🟡 BRASS

Brass Machining, Fittings, and Fabrication in Lewiston, ME

Brass has been a machinist's material since the industrial era, and Lewiston's manufacturing history — rooted in precision production and trades — means the material is deeply embedded in the local supply chain. C360 free-machining brass runs through the screw machines and CNC lathes of southern Maine shops that produce fittings, valve bodies, and precision hardware for plumbing, defense, and industrial customers. C260 cartridge brass and Naval brass serve more specialized roles in forming and marine-environment applications. The key with brass is matching the grade to the process — free-machining versus forming grades behave very differently, and sourcing the wrong one costs time and quality.

ISO 9001AS9100

Free-Machining Brass and Why It Dominates Lewiston Precision Production

C360 free-machining brass deserves its name — it carries a machinability index of 100, the reference standard against which all other metals are measured. The 3 percent lead addition creates brittle chips that break cleanly, eliminates built-up edge on cutting tools, and allows surface speeds that would be impossible on non-leaded brass or copper. On CNC screw machines and CNC lathes in Lewiston shops, C360 runs at 400 to 600 SFM with high-speed steel tooling and even faster with carbide. A feature that requires 5 minutes in steel takes under a minute in C360 at equivalent tolerances.
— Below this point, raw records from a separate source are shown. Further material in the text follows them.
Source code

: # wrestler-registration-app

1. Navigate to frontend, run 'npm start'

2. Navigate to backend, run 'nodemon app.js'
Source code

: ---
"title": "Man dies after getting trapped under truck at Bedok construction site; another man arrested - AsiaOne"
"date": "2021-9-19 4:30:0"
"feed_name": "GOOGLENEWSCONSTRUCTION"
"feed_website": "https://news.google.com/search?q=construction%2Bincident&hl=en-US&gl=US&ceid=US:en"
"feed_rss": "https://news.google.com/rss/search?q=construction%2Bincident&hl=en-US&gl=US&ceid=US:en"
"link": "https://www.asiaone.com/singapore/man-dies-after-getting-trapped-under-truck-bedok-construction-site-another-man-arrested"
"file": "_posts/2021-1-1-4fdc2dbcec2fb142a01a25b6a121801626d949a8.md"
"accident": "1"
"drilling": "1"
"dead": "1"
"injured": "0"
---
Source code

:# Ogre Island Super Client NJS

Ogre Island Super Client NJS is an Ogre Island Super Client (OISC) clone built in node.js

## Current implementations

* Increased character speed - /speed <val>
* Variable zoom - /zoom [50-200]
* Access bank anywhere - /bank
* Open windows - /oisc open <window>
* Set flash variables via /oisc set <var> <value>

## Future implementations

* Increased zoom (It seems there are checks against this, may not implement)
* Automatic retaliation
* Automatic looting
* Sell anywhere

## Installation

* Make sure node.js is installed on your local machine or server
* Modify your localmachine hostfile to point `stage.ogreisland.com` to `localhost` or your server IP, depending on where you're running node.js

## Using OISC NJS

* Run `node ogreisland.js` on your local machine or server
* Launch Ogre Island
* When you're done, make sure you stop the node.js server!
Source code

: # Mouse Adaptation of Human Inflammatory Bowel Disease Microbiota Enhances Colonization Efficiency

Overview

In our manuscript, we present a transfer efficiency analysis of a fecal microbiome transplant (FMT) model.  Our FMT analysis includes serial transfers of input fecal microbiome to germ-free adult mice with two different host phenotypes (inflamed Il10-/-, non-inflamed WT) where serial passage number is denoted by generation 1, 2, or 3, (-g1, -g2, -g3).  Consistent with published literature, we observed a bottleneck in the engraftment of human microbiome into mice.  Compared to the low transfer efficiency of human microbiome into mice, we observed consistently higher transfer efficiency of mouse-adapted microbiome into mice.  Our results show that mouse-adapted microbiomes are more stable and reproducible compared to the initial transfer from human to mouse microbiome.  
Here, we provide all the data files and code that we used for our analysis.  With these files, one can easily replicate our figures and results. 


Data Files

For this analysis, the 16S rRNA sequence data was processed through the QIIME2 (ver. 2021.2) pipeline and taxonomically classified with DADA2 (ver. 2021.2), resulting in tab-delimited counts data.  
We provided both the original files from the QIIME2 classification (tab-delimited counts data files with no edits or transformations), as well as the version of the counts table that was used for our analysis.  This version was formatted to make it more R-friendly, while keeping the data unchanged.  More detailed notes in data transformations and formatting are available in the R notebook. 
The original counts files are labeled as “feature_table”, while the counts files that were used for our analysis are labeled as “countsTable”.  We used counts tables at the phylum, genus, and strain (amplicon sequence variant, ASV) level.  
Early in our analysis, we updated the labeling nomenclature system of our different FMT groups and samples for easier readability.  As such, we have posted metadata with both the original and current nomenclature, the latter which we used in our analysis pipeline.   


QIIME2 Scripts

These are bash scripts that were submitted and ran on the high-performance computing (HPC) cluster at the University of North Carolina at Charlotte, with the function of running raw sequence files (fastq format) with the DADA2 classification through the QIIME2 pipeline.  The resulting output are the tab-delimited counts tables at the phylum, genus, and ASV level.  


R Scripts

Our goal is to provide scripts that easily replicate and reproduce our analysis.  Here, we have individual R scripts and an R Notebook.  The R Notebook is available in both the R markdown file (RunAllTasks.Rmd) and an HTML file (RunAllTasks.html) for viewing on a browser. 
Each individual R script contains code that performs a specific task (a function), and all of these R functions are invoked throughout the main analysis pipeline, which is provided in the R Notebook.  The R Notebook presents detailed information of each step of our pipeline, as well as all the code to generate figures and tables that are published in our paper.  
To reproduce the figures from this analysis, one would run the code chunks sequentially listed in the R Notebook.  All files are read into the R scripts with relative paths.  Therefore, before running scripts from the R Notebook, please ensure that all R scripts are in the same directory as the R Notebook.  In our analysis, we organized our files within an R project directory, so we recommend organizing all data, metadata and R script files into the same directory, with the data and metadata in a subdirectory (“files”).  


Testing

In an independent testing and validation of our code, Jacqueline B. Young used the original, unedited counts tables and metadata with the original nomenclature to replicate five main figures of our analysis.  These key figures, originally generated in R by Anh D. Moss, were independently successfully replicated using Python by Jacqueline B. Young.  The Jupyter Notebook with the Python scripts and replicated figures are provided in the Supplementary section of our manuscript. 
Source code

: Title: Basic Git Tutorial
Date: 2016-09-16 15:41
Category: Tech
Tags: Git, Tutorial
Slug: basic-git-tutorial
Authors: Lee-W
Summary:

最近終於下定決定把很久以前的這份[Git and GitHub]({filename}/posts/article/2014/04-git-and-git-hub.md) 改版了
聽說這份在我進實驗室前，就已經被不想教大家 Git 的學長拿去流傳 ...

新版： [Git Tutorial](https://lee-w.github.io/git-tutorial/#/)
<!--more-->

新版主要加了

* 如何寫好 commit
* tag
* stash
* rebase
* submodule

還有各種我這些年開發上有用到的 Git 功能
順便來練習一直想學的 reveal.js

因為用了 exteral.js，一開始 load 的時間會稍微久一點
For Lewiston construction supply — gate valves, ball valve bodies, pipe fittings, compression fittings, hose barbs, and meter housings — C360 is the standard production material. It's stocked at regional brass distributors in round bar from 0.125 inch diameter to 4 inches, hex bar to match wrench flat dimensions, and tube in standard wall gauges. The machinability advantage translates directly into lower per-piece cost on turned parts, which is why plumbing hardware has been made from free-machining brass for over a century. The lead content in C360 that makes it machine so well also restricts its application scope. California Proposition 65 and the Safe Drinking Water Act amendments (NSF/ANSI 61 and NSF/ANSI 372) impose lead-content limits on water contact surfaces. For potable water fittings sold into markets with lead-free requirements — which now include most U.S. states under the federal Reduction of Lead in Drinking Water Act — low-lead or lead-free brass alloys must be used. Shops producing potable water fittings in the Lewiston market should confirm alloy compliance with NSF/ANSI 372 before quoting C360.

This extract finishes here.